The Israeli military today ordered a Palestinian family to demolish their own home immediately, Wafa news agency has reported. The house is in the Masafer Yatta area of the southern Israeli-occupied West Bank.
Fouad Al-Amour, coordinator of the Protection and Steadfastness Committees in Masafer Yatta, told Wafa that soldiers entered the village of Sousia in the area and issued a demolition order to a local resident ordering him to destroy his own 80-square-metre home. The move came a day after the demolition of five Palestinian-owned homes across Masafer Yatta, and the villages of Ma’in and Shaab Al-Butum.
Guy Butavia, an activist with the Israeli rights group Taayush, told the New Arab that the army razed five homes, animal pens and cisterns, discarding the contents of people’s lives out onto the cold desert. “They come and demolish your house,” said Butavia. “It’s winter. It’s cold. What’s next? Where are you going to sleep that night?”

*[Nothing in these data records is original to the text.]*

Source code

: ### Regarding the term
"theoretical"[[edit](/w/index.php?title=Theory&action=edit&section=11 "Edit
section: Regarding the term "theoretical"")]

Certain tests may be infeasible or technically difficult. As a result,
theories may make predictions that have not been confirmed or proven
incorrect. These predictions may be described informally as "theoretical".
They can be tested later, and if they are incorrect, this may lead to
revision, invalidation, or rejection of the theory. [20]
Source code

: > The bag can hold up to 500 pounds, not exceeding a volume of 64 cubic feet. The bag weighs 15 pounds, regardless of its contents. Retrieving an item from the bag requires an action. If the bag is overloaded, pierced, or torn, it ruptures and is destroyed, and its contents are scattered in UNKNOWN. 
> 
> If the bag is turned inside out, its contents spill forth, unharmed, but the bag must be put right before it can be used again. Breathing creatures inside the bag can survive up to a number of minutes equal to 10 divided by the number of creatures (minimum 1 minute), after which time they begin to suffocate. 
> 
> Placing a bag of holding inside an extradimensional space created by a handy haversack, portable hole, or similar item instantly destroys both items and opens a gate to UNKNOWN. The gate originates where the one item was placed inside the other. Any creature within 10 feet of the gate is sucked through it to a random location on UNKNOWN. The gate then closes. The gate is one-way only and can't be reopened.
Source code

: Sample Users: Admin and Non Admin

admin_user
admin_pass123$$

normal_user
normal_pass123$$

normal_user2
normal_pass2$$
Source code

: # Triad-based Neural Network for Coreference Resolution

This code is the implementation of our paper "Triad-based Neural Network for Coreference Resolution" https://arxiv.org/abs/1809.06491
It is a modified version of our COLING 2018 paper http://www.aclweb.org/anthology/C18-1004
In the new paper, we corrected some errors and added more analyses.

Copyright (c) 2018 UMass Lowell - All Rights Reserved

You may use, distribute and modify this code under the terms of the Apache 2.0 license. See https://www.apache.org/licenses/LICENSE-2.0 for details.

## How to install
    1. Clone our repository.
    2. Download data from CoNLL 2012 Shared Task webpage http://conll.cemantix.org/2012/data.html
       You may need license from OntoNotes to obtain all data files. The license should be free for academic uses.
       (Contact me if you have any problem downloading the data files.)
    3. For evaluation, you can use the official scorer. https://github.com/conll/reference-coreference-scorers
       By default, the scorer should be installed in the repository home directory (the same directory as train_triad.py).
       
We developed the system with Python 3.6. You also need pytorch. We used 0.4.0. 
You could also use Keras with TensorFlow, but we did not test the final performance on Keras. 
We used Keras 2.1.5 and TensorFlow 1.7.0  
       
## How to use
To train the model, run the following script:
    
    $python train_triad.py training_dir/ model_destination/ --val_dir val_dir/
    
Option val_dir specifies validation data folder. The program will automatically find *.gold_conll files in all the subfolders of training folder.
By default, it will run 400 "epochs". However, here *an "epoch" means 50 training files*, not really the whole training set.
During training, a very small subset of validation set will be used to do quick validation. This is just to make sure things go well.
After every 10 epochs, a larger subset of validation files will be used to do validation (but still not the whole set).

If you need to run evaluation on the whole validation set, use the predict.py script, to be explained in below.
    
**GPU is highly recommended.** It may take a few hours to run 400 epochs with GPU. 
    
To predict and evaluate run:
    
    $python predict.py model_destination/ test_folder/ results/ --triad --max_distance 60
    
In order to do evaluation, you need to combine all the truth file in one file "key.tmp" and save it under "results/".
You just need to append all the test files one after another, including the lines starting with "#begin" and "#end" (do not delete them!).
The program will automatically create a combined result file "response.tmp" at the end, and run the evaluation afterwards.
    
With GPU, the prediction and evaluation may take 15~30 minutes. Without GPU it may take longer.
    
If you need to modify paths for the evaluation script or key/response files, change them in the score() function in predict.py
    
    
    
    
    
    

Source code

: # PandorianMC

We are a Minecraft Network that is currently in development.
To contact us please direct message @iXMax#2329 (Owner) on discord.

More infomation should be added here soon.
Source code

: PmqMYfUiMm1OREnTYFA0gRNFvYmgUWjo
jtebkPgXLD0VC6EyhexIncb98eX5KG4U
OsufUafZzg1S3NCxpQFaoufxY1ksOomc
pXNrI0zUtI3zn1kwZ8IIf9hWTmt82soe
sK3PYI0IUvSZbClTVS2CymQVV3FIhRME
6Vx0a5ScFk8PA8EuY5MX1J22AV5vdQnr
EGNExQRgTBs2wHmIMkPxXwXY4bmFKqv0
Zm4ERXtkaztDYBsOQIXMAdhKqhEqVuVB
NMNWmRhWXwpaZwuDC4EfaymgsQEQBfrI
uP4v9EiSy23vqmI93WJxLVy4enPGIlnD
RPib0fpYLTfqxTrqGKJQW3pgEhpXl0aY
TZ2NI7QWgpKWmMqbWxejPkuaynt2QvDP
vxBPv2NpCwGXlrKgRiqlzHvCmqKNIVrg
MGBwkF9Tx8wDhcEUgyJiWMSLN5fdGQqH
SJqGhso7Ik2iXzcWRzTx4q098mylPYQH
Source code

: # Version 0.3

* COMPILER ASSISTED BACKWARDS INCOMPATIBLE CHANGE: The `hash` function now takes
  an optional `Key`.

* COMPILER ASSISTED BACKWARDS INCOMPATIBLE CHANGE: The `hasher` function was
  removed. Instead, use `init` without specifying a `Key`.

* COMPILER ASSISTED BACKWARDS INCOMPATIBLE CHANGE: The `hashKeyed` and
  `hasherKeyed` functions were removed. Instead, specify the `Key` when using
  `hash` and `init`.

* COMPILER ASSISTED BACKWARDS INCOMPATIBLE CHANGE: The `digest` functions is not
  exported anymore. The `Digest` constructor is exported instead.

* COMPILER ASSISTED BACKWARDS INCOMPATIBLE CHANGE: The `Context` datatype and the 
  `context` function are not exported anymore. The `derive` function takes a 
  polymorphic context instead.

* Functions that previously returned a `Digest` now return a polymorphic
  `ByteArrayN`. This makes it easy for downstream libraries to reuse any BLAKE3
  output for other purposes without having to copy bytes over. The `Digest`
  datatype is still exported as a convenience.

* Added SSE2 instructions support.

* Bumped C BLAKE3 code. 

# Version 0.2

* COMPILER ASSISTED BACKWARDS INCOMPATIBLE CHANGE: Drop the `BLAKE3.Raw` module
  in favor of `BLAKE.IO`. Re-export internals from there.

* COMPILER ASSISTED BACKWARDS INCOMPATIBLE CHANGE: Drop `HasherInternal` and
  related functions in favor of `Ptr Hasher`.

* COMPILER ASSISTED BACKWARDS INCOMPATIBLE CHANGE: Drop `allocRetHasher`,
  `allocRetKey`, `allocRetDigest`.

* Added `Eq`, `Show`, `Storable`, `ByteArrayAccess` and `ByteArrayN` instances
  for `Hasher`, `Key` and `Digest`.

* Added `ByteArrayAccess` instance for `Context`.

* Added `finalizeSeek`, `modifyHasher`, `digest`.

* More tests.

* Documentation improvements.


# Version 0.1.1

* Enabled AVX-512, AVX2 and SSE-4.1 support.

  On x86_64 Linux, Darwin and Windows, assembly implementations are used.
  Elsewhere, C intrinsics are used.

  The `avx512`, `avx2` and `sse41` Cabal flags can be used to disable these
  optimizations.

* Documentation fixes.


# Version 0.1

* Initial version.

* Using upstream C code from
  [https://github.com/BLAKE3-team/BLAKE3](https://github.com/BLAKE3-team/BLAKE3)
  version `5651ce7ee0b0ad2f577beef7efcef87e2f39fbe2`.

On 4 May last year, the Israeli High Court of Justice ruled that there were no legal barriers to the planned expulsion of Palestinian residents from Masafer Yatta to make way for a military training zone. According to the UN Office for the Coordination of Humanitarian Affairs (UN OCHA), this ruling “effectively placed the residents at imminent risk of forced evictions, arbitrary displacement and forcible transfer.” In the 1980s, added UN OCHA, the Israeli occupation designated part of Masafer Yatta as “Firing Zone 918” and declared it to be a closed military zone.
Ever since, the indigenous Palestinian residents have been at risk of forced eviction, demolition and forcible transfer. The two villages of Khirbet Sarura and Kharoubeh no longer exist after the homes there were demolished.